◆ **INSTRUCTIONS FOR THE TASK**:
Count the lines below with the string "saved" in them. Only the number should be given.

*** Opening of EXTRACTED INFORMATION ***

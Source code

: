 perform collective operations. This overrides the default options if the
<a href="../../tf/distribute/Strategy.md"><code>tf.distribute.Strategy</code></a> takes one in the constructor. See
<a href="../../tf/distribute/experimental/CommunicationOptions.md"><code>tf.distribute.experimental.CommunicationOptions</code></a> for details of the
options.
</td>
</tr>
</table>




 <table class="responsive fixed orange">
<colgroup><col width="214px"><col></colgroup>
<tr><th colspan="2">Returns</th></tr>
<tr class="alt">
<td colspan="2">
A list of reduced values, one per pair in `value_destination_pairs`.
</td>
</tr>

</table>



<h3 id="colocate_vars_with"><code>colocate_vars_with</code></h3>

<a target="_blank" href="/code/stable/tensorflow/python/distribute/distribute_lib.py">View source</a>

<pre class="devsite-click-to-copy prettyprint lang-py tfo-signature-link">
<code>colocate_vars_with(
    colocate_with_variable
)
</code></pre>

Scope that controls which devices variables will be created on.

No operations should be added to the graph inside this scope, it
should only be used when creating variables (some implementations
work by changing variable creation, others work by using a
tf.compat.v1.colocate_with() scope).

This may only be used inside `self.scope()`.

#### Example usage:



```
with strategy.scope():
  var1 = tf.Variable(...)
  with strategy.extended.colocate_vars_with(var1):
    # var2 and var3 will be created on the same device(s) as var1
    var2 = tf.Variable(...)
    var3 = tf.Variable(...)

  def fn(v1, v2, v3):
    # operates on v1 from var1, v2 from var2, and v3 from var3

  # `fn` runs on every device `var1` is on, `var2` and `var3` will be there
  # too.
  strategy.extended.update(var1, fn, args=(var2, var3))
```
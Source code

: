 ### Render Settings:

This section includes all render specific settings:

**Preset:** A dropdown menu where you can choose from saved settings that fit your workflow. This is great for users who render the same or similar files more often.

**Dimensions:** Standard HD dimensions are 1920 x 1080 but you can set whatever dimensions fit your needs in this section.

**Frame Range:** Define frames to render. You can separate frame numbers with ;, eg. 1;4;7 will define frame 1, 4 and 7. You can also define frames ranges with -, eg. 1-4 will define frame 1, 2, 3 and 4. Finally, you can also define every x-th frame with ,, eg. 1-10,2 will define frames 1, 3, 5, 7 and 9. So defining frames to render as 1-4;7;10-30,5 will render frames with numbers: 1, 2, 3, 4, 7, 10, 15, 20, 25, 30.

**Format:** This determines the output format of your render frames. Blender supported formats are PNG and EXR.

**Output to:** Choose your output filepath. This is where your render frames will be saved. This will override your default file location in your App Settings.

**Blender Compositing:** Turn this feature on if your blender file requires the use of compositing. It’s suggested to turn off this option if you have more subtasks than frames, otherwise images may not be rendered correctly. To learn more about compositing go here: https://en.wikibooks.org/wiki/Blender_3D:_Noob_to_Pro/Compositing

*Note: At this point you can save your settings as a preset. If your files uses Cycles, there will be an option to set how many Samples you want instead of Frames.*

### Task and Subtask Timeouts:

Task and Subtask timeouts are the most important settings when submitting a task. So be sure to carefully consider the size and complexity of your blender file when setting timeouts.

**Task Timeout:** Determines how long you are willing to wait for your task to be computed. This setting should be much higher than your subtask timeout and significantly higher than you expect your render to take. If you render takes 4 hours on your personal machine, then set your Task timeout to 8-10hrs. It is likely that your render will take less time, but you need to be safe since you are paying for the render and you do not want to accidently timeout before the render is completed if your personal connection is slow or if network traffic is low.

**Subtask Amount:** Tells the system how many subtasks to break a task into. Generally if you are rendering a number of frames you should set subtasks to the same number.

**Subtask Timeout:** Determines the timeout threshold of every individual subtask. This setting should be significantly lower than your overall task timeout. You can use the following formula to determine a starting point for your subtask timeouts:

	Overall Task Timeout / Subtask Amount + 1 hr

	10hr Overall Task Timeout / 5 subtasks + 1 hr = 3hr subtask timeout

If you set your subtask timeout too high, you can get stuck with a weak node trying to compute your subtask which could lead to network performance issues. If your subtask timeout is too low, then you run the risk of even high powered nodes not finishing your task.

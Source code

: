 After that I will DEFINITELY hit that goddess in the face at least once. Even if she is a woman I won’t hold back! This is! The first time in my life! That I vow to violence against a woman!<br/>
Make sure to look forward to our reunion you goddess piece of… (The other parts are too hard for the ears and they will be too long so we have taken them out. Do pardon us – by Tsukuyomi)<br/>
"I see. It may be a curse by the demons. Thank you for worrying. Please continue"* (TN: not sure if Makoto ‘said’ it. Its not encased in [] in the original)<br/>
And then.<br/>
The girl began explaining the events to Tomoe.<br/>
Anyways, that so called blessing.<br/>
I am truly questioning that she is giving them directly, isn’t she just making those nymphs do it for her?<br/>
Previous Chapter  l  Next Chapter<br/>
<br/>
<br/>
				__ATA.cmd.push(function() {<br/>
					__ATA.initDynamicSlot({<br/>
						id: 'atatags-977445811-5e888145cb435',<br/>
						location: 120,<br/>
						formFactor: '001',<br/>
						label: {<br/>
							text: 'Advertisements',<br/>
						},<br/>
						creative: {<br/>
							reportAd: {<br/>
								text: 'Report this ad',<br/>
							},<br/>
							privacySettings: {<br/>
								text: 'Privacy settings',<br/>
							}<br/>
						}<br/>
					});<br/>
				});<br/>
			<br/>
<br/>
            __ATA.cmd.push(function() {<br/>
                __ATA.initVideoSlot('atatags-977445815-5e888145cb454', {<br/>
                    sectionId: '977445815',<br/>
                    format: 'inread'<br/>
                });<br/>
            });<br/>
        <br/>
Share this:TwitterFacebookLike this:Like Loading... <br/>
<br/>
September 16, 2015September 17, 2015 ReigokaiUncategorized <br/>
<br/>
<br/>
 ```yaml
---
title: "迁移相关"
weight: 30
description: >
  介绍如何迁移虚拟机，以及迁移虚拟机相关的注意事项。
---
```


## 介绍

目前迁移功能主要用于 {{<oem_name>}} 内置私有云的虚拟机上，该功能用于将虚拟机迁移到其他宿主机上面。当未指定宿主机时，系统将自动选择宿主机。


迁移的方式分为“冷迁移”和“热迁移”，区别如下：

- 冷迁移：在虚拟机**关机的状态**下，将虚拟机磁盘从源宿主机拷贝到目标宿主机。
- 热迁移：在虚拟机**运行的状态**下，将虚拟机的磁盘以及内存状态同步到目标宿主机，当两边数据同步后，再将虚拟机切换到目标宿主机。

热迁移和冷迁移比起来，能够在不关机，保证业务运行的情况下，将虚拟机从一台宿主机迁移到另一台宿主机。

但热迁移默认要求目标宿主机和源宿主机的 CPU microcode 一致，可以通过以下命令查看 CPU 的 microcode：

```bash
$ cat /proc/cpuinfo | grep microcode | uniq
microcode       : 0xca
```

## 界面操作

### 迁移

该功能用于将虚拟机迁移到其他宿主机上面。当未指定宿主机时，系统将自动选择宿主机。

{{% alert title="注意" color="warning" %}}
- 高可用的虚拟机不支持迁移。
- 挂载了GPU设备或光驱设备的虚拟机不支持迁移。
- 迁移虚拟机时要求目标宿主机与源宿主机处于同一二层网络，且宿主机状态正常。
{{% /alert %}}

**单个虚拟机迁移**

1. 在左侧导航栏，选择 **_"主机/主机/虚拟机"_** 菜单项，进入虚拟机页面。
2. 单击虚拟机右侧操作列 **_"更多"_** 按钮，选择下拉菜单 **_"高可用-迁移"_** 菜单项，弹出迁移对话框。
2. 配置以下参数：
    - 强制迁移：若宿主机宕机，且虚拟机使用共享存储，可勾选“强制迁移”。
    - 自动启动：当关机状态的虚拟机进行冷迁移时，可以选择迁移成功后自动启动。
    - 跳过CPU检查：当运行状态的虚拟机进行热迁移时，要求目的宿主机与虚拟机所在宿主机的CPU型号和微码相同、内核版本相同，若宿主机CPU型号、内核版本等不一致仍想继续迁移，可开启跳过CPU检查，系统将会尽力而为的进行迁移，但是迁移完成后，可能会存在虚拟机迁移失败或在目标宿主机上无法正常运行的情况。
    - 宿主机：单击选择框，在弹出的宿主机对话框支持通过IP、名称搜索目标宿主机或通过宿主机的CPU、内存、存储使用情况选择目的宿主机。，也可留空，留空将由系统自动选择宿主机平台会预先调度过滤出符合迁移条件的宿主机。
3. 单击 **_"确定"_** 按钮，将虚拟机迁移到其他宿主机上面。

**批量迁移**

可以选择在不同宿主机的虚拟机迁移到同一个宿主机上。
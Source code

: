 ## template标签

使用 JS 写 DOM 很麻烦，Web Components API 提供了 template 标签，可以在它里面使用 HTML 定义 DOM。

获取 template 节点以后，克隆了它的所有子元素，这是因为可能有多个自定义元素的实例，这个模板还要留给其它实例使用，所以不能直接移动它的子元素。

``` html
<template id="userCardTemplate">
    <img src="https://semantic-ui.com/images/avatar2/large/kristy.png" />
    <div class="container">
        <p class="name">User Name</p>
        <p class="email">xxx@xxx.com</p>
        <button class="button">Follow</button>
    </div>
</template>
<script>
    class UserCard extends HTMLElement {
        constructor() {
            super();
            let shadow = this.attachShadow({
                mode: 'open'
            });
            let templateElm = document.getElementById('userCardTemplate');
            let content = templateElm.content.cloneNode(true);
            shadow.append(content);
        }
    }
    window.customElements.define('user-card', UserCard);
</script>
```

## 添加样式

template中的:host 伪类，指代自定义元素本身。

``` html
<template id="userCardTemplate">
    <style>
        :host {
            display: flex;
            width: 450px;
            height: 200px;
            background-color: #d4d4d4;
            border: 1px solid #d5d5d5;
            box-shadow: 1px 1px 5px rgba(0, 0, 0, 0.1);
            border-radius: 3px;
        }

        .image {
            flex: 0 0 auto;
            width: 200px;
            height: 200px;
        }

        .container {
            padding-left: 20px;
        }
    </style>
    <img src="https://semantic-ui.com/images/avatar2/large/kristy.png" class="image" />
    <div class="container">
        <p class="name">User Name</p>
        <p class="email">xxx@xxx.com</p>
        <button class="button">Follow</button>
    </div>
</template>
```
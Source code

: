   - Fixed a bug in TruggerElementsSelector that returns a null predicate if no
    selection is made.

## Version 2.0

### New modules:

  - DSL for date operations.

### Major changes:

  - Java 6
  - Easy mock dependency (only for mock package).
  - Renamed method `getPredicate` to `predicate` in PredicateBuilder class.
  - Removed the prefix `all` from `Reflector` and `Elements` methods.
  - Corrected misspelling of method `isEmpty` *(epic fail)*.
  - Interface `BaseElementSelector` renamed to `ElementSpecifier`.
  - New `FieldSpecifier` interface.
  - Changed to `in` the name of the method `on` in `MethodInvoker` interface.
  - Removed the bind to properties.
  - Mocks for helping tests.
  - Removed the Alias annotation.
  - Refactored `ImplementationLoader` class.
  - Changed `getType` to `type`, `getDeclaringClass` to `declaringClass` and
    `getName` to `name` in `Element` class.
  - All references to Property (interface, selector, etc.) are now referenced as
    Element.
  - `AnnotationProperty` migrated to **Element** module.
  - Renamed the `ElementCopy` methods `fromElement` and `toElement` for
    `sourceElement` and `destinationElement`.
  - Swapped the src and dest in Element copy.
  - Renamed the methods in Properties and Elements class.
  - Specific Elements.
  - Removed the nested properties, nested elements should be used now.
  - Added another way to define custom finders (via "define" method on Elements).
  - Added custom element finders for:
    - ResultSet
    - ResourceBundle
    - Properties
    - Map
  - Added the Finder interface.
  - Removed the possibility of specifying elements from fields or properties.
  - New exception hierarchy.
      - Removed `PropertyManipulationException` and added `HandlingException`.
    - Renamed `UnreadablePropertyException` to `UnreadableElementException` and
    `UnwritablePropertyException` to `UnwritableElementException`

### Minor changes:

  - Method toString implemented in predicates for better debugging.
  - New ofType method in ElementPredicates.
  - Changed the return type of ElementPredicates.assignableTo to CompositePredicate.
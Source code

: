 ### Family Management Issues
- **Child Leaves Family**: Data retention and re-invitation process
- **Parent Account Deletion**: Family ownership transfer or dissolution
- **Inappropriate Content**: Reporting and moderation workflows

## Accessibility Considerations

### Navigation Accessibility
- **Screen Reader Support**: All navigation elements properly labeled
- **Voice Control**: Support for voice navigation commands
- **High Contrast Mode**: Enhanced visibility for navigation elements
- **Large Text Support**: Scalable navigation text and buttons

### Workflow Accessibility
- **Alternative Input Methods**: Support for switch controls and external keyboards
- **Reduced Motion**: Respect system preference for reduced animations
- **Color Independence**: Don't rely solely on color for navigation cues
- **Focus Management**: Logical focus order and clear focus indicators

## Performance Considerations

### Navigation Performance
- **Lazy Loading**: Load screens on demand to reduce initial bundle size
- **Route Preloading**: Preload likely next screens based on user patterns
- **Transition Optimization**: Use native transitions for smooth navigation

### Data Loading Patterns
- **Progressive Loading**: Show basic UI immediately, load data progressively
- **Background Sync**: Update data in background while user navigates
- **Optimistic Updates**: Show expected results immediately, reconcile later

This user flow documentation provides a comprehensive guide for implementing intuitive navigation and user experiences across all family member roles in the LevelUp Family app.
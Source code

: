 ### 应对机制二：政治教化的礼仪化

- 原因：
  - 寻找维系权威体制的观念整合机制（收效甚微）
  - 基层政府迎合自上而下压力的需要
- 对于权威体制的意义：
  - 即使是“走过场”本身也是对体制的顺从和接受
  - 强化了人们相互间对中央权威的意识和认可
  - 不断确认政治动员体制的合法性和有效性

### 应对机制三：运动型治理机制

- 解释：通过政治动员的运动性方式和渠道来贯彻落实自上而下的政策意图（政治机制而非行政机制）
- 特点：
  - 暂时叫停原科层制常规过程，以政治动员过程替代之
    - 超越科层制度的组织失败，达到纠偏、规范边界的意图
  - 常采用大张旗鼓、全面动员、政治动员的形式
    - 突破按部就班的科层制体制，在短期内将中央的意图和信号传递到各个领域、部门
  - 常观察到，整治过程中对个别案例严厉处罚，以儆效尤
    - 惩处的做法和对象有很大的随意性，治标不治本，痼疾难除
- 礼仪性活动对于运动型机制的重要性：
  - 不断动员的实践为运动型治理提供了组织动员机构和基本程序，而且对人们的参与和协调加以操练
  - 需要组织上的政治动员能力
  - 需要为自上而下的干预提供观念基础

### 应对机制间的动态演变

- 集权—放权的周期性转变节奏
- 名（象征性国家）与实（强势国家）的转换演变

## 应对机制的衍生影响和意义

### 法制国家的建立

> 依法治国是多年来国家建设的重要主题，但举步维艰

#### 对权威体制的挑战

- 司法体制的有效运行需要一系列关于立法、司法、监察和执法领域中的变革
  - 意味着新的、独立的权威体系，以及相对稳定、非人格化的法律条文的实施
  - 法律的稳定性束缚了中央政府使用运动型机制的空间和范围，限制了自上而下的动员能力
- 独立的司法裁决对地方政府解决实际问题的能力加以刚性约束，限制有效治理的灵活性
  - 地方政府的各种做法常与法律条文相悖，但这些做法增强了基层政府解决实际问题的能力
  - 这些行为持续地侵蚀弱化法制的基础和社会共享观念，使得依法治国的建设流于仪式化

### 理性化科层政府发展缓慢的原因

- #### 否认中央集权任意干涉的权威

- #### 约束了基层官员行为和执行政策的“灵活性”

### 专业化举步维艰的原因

*** Close of EXTRACTED INFORMATION ***

◆ **THE ANSWER**:
2